→ **WORK ITEM**
Look below for the lines from the one with "other license text" to the one with "Attribution 4.0 (CC BY", and copy exactly those lines, both ends included.

→ **PROVIDED RECORDS**
########

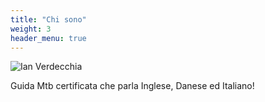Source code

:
 ```yaml
---
title: "Chi sono"
weight: 3
header_menu: true
---
```


![Ian Verdecchia](/images/ian_profile.jpeg)


Guida Mtb certificata che parla Inglese, Danese ed Italiano!
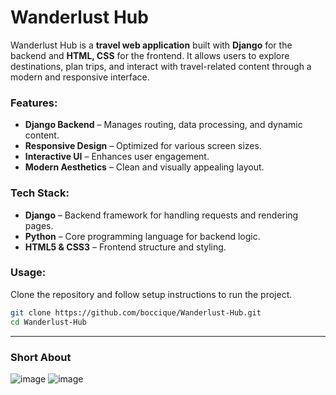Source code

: # Wanderlust Hub  

Wanderlust Hub is a **travel web application** built with **Django** for the backend and **HTML, CSS** for the frontend. It allows users to explore destinations, plan trips, and interact with travel-related content through a modern and responsive interface.  

### Features:  
- **Django Backend** – Manages routing, data processing, and dynamic content.  
- **Responsive Design** – Optimized for various screen sizes.  
- **Interactive UI** – Enhances user engagement.  
- **Modern Aesthetics** – Clean and visually appealing layout.  

### Tech Stack:  
- **Django** – Backend framework for handling requests and rendering pages.  
- **Python** – Core programming language for backend logic.  
- **HTML5 & CSS3** – Frontend structure and styling.  

### Usage:  
Clone the repository and follow setup instructions to run the project.  

```sh
git clone https://github.com/boccique/Wanderlust-Hub.git
cd Wanderlust-Hub
```

---

### **Short About**  

![image](https://github.com/boccique/attempt/assets/143612524/9a92b83a-e7c1-47b5-93b4-d4e75019919a)
![image](https://github.com/boccique/attempt/assets/143612524/4995081c-bcbe-4066-8e31-a06b423a055e)
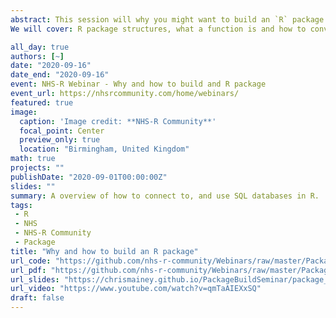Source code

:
 ```yaml
---
abstract: This session will why you might want to build an `R` package and how to do.  We'll do the majority of it practically, building a package during the session, and we'll release the latest version of my `FunnelPlotR` package to show the process of releasing to CRAN.  We'll use the RStudio tools, `devtools`, `usethis`, `testthat` and `roxygen2` packages to help automate most of it for us.
We will cover: R package structures, what a function is and how to convert your code to it, inserting a `roxygen2` skeleton and writing documentation, dependencies, building and checking, and we'll also give a nod to source control via Git and GitHub, along with unit testing with `testthat`.

all_day: true
authors: [~]
date: "2020-09-16"
date_end: "2020-09-16"
event: NHS-R Webinar - Why and how to build and R package
event_url: https://nhsrcommunity.com/home/webinars/
featured: true
image:
  caption: 'Image credit: **NHS-R Community**'
  focal_point: Center
  preview_only: true
  location: "Birmingham, United Kingdom"
math: true
projects: ""
publishDate: "2020-09-01T00:00:00Z"
slides: ""
summary: A overview of how to connect to, and use SQL databases in R.
tags: 
 - R
 - NHS
 - NHS-R Community
 - Package
title: "Why and how to build an R package"
url_code: "https://github.com/nhs-r-community/Webinars/raw/master/Package_building/Package%20Building.pdf"
url_pdf: "https://github.com/nhs-r-community/Webinars/raw/master/Package_building/Package%20Building.pdf"
url_slides: "https://chrismainey.github.io/PackageBuildSeminar/package_building_presentation.html#1"
url_video: "https://www.youtube.com/watch?v=qmTaAIEXxSQ"
draft: false
---
```

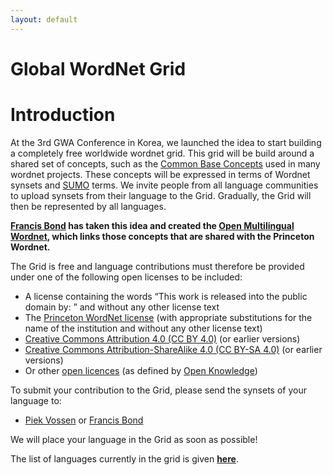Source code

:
 ```yaml
---
layout: default
---
```


# Global WordNet Grid

# Introduction

At the 3rd GWA Conference in Korea, we launched the idea to start
building a completely free worldwide wordnet grid. This grid will be
build around a shared set of concepts, such as the [Common Base
Concepts](http://www.globalwordnet.org/gwa/gwa_base_concepts.htm) used
in many wordnet projects. These concepts will be expressed in terms of
Wordnet synsets and [SUMO](http://www.ontologyportal.org/) terms. We
invite people from all language communities to upload synsets from their
language to the Grid. Gradually, the Grid will then be represented by
all languages.

**[Francis Bond](mailto:bond@ieee.org) has taken this idea and created
the [Open Multilingual
Wordnet](http://compling.hss.ntu.edu.sg/omw/ "Open Multilingual Wordnet (OMW)"),
which links those concepts that are shared with the Princeton Wordnet.**

The Grid is free and language contributions must therefore be provided
under one of the following open licenses to be included:

-   A license containing the words “This work is released into the
    public domain by: ” and without any other license text
-   The [Princeton WordNet
    license](http://wordnet.princeton.edu/license) (with appropriate
    substitutions for the name of the institution and without any other
    license text)
-   [Creative Commons Attribution 4.0 (CC BY
    4.0)](http://creativecommons.org/licenses/by/4.0/ "CC BY 4.0") (or
    earlier versions)
-   [Creative Commons Attribution-ShareAlike 4.0 (CC BY-SA
    4.0)](http://creativecommons.org/licenses/by-sa/4.0/ "CC BY-SA 4.0") (or
    earlier versions)
-   Or other [open licences](http://opendefinition.org/licenses/) (as
    defined by [Open Knowledge](https://okfn.org/about/))

To submit your contribution to the Grid, please send the synsets of your
language to:

-   [Piek Vossen](mailto:piek.vossen@planet.nl) or [Francis
    Bond](mailto:bond@ieee.org)

We will place your language in the Grid as soon as possible!

The list of languages currently in the grid is given
**[here](http://compling.hss.ntu.edu.sg/omw/ "Open Multilingual Wordnet (OMW)")**.

 
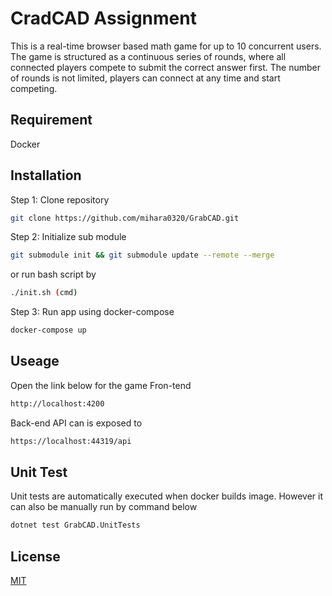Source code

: # CradCAD Assignment

This is a real-time browser based math game for up to 10 
concurrent users. The game is structured as a continuous series of rounds, where all connected players compete to submit the correct answer first. The number of rounds is not limited, players can connect at any time and start competing.

## Requirement
Docker 

## Installation
Step 1: Clone repository
```bash
git clone https://github.com/mihara0320/GrabCAD.git
```
Step 2: Initialize sub module 
```bash
git submodule init && git submodule update --remote --merge
```
or run bash script by
```bash
./init.sh (cmd)
```

Step 3: Run app using docker-compose 
```bash
docker-compose up
```

## Useage
Open the link below for the game Fron-tend
```bash
http://localhost:4200
```
Back-end API can is exposed to
```bash
https://localhost:44319/api
```

## Unit Test
Unit tests are automatically executed when docker builds image. However it can also be manually run by command below
```bash
dotnet test GrabCAD.UnitTests
```

## License
[MIT](https://choosealicense.com/licenses/mit/)
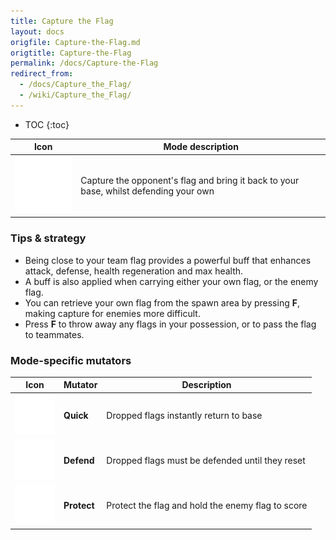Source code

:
 ```yaml
---
title: Capture the Flag
layout: docs
origfile: Capture-the-Flag.md
origtitle: Capture-the-Flag
permalink: /docs/Capture-the-Flag
redirect_from:
  - /docs/Capture_the_Flag/
  - /wiki/Capture_the_Flag/
---
```

* TOC
{:toc}

| Icon | Mode description |
|-|-|
| <img src="images/modes/capture.png" width="128px"/> | Capture the opponent's flag and bring it back to your base, whilst defending your own |

### Tips & strategy

-   Being close to your team flag provides a powerful buff that enhances attack, defense, health regeneration and max health.
-   A buff is also applied when carrying either your own flag, or the enemy flag.
-   You can retrieve your own flag from the spawn area by pressing **F**, making capture for enemies more difficult.
-   Press **F** to throw away any flags in your possession, or to pass the flag to teammates.

### Mode-specific mutators

| Icon | Mutator | Description |
|-|-|-|
| <img src="images/modes/capturequick.png" title="capturequick.png" alt="capturequick.png" width="64" /> | **Quick** | Dropped flags instantly return to base |
| <img src="images/modes/capturedefend.png" title="capturedefend.png" alt="capturedefend.png" width="64" /> | **Defend** | Dropped flags must be defended until they reset |
| <img src="images/modes/captureprotect.png" title="captureprotect.png" alt="captureprotect.png" width="64" /> | **Protect** | Protect the flag and hold the enemy flag to score |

########

→ **TASK RESULT**
    public domain by: ” and without any other license text
-   The [Princeton WordNet
    license](http://wordnet.princeton.edu/license) (with appropriate
    substitutions for the name of the institution and without any other
    license text)
-   [Creative Commons Attribution 4.0 (CC BY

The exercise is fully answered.